▸ Assignment: Beginning at the line that contains "pip install mkdocs-glightbox", transcribe every line up to the last one in the material below. Include no other lines.

▸ Task input:
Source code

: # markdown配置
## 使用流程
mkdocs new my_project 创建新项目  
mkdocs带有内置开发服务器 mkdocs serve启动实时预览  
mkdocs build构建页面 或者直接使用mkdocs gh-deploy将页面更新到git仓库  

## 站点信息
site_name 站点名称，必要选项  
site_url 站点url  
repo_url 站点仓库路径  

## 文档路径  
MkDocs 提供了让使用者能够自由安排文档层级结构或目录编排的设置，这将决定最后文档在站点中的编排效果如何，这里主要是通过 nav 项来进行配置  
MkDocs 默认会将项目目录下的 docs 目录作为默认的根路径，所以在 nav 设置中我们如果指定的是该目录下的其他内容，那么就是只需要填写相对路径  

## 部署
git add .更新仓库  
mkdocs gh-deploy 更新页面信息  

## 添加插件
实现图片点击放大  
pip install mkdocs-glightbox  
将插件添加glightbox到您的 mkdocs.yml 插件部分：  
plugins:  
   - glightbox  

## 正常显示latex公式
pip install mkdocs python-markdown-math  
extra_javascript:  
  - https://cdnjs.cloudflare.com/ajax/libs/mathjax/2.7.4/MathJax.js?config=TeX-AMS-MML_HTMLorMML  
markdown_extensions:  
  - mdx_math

▸ Written solution:
pip install mkdocs-glightbox  
将插件添加glightbox到您的 mkdocs.yml 插件部分：  
plugins:  
   - glightbox  

## 正常显示latex公式
pip install mkdocs python-markdown-math  
extra_javascript:  
  - https://cdnjs.cloudflare.com/ajax/libs/mathjax/2.7.4/MathJax.js?config=TeX-AMS-MML_HTMLorMML  
markdown_extensions:  
  - mdx_math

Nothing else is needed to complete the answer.